## INSTRUCTIONS TO FOLLOW
Answer with a single number: how many lines in the listing below include "selection"?

Start of Block

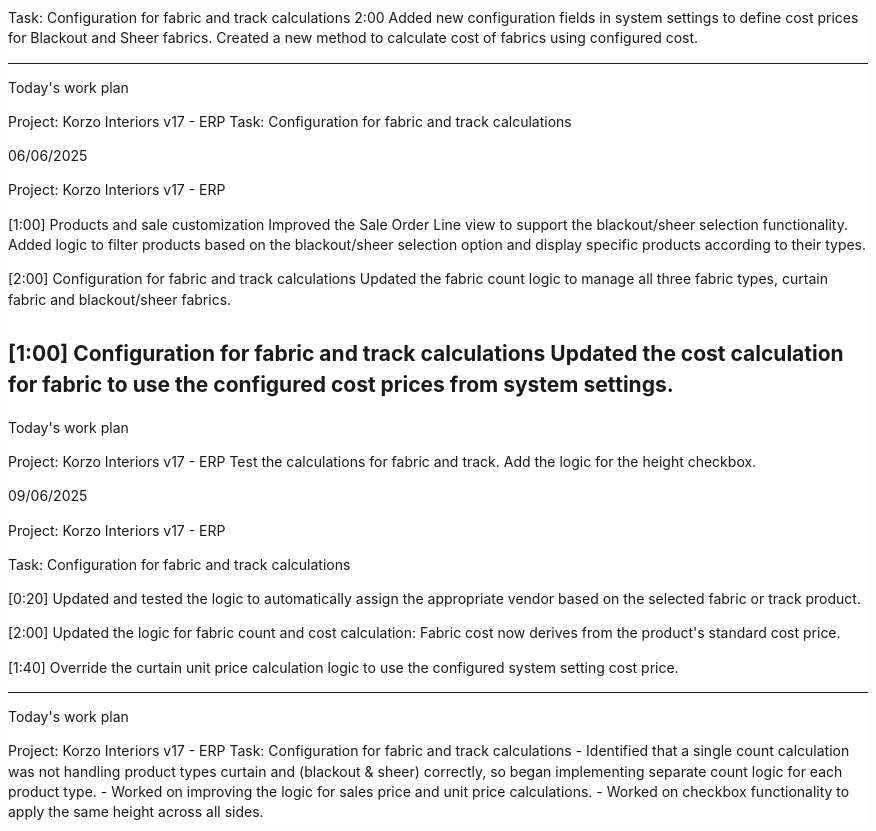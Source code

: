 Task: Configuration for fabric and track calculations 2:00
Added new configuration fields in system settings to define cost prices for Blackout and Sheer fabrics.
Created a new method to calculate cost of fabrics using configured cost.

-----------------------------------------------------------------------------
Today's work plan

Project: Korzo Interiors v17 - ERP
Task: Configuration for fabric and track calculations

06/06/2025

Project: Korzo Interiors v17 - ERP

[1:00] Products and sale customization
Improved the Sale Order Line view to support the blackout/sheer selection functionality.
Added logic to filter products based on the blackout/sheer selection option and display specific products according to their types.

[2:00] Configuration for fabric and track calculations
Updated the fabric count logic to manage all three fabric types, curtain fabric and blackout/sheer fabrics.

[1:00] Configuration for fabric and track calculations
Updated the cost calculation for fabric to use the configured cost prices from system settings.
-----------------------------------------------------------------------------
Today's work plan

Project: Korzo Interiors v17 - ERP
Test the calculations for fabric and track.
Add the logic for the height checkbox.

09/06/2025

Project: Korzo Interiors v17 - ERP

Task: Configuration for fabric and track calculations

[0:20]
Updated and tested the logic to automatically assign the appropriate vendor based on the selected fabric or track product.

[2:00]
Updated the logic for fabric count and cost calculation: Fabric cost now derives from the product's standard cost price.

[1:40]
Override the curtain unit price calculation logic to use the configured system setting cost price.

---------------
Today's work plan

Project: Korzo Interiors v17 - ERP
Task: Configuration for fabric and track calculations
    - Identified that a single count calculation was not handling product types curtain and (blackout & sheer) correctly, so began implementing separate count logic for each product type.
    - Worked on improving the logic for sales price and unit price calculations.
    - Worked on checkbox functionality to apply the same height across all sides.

End of Block
Start of Block

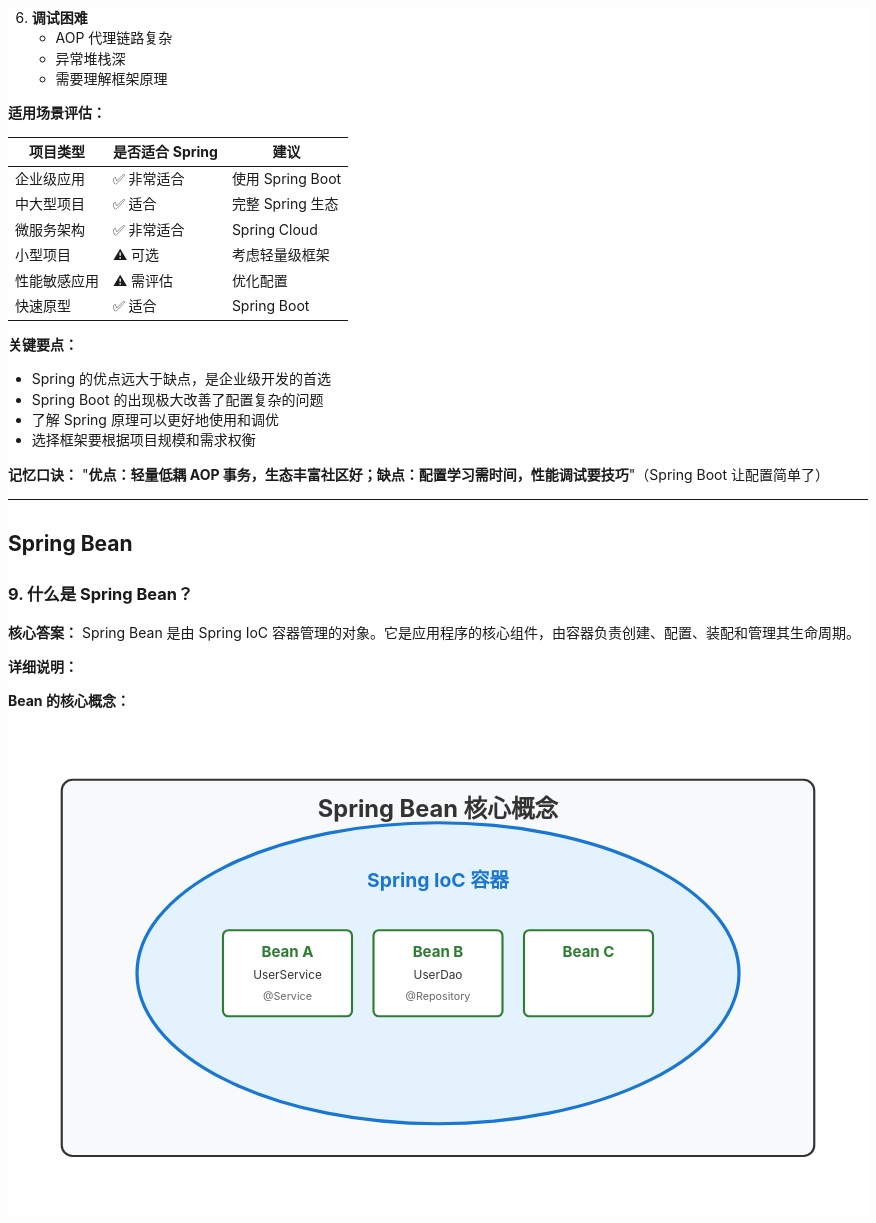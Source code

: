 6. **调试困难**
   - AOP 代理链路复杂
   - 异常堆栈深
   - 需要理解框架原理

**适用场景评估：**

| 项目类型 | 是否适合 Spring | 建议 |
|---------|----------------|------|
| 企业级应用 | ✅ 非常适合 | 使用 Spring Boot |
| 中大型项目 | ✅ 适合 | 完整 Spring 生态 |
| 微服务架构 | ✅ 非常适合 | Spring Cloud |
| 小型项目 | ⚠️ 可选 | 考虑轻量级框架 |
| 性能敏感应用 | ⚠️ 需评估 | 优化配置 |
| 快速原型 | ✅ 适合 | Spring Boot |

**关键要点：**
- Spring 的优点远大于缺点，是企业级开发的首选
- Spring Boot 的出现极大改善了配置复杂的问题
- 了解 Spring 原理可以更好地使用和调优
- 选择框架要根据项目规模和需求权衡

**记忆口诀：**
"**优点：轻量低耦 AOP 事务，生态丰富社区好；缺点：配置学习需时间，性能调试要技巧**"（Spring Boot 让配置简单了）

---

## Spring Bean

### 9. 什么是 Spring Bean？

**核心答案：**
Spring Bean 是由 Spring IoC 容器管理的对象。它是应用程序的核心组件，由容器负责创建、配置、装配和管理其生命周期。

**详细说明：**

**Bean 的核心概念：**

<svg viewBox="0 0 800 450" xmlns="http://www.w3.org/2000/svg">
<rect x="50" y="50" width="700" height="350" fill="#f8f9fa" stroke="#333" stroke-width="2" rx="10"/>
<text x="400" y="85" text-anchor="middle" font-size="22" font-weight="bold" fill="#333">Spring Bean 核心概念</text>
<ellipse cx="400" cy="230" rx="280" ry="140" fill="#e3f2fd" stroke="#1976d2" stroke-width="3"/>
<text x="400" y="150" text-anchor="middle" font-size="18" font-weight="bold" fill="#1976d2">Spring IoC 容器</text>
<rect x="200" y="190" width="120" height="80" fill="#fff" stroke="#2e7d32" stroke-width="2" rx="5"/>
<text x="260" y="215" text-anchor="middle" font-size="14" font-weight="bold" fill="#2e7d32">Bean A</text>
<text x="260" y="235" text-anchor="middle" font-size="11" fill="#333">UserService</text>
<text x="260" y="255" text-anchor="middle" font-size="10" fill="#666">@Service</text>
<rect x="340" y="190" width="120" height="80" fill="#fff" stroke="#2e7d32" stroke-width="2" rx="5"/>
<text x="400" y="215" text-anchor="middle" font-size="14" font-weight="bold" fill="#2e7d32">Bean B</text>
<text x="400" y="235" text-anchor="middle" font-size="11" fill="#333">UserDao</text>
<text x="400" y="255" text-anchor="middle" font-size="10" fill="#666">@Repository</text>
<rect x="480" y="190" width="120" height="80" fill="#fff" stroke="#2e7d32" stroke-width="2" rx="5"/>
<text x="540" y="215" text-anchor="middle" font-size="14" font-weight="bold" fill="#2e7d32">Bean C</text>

End of Block

## TASK RESULT
2